Thinking about telling my computer screen how much I miss the sound of bugs at night in summer.
How my skin feels after I’ve been sweating and then it cools down.
I miss porches painted white

6:
I’m trying so hard not to think about him.
Because I don’t like him,
But I want him to like me.
But I don’t want to care,
I think I’m lying to myself,
I just can’t figure out where.

7:
I made thin chocolate chip cookies
For the funeral this week.
I made a bundt cake for the one last week.
I don’t want to be here,
I don’t want to be here.

Poems from My Day (6-29)

when everything’s in order, it’s for sure i’m a mess

1:
Wow.

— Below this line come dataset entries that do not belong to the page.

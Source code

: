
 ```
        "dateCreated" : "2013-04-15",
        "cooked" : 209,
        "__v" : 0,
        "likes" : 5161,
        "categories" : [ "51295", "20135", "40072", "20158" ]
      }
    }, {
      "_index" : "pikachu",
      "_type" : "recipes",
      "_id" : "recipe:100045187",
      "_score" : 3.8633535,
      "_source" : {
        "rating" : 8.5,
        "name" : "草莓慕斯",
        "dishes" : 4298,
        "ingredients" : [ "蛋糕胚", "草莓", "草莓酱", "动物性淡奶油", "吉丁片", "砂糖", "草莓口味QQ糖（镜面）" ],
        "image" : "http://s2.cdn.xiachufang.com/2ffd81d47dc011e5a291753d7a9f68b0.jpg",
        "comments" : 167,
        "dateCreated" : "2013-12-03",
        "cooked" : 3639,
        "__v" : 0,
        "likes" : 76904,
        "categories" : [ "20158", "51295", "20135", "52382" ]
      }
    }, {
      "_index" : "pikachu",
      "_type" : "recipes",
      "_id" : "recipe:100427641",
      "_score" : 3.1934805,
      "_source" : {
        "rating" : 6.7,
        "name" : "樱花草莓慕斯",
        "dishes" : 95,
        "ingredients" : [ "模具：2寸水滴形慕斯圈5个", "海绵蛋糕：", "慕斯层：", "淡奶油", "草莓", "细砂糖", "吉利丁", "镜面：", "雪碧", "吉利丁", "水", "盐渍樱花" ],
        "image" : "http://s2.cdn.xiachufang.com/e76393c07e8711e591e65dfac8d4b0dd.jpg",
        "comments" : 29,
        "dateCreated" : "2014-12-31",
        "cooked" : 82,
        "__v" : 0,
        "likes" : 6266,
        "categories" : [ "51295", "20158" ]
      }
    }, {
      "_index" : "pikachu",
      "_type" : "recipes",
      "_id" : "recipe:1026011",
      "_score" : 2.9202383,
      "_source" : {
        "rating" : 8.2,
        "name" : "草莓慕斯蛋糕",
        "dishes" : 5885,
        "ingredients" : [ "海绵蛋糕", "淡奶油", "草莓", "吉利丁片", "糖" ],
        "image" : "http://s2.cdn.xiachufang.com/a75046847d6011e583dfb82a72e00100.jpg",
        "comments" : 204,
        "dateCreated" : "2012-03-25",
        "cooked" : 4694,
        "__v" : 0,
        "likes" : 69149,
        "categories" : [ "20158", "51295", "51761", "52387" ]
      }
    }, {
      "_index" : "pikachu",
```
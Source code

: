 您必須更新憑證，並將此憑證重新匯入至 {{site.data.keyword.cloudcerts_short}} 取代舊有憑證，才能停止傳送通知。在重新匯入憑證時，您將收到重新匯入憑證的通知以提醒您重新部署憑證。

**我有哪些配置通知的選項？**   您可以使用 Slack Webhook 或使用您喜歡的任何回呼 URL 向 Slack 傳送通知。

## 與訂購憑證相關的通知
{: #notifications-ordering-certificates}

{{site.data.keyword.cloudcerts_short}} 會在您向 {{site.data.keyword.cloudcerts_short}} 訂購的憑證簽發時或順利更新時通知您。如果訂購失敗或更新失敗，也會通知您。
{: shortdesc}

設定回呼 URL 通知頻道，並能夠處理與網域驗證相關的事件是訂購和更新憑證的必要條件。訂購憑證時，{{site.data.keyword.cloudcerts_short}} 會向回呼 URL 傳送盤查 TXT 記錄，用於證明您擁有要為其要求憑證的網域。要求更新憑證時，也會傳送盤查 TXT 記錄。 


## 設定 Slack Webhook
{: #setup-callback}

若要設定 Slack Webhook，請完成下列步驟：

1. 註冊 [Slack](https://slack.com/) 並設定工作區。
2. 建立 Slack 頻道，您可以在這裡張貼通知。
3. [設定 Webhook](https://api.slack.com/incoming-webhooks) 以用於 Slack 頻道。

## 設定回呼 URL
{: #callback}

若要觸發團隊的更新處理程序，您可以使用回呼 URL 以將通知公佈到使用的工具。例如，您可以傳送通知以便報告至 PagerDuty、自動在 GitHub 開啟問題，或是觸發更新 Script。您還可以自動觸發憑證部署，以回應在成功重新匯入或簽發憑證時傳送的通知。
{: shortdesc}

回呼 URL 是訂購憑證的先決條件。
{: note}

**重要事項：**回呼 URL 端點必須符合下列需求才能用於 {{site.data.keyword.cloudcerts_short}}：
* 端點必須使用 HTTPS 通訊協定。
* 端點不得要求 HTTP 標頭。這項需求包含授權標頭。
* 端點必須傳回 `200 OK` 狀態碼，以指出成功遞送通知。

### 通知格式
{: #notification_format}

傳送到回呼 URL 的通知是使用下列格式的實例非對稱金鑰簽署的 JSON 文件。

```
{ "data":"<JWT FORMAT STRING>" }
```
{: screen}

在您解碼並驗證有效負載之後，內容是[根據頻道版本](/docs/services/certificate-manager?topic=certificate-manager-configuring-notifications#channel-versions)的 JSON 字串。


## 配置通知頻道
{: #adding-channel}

His wife looks at lot like his mom.
Just younger, and a bit prettier.
I should stop noticing things like this.
On a list of things you can’t un-learn
The oedipal complex is has to be near the top.

2:
When I still believed in heaven,
I worried I would become bored after a while.
A physics teacher at my school gave a morning assembly about how if God could create things you can’t imagine, you’d never tire of thoughts.
That was nice, calming, wholesome.
It made me think of what God would have up there that would be interesting.
I always hoped it was a big list of statistics about you.
This is how many total hours you spent brushing your teeth,
Or
This is how many total lemons you’ve seen in your lifetime.
Or
This is how many close scrapes to death you had but didn’t realize.
I’d enjoy reading that.

3:
She would bake scones if she had the time.
I guess I do have a lot of time,
But I think, it’s one of those things, that if you’re busy, you get more done.
I sit and stew,
Sitting next to carrots doesn’t help me avoid my doubts.
I wish I was worse at baking so I wasn’t so fat.

4:
God everywhere here is pretty.
The town dump is pretty.
Even in the cloud overhangs in dull, steel gray.
I feel exotic.
But I have to be careful to remember that is this normal for a lot of people. I’m outside.

5:
Okay doctor. I know I’ve gained the weight back that you asked me to lose.
Three pounds a month. To be healthy, needed to go.
I know it. I’m sorry.
But I got my fifteen minutes in today, and I’m hoping to go bike riding on a regular basis once I get a helmet and a hex wrench.
I’ll get it together.
I’m tired of my roommate using me as a comparison to make herself feel better.

6:
I’m screwing everything up, and
I don’t have the emotional energy to talk myself out of it right now.

7:
What am I going to do after this nice, by-pass year is over?
I’ll go back where I know the roads and bird calls.
No, I’ll go live with the best carpenter in the United States and learn how to use my hands.
Maybe I’ll take another marketing job and sell some more soul. Five cents a memory.
All over again, it’s my worst fear. Directionless and skill-less and dream-less.

8:
You’re a bully to push this on me, this summer brew in an orange label.
It hurts that I have to explain, that you can’t understand. Even if that’s not fair to you.
Let me drink half of my beer, so I don’t have to start going to AA, let me
Let myself leave half on the table. To prove to this body I don’t have a problem.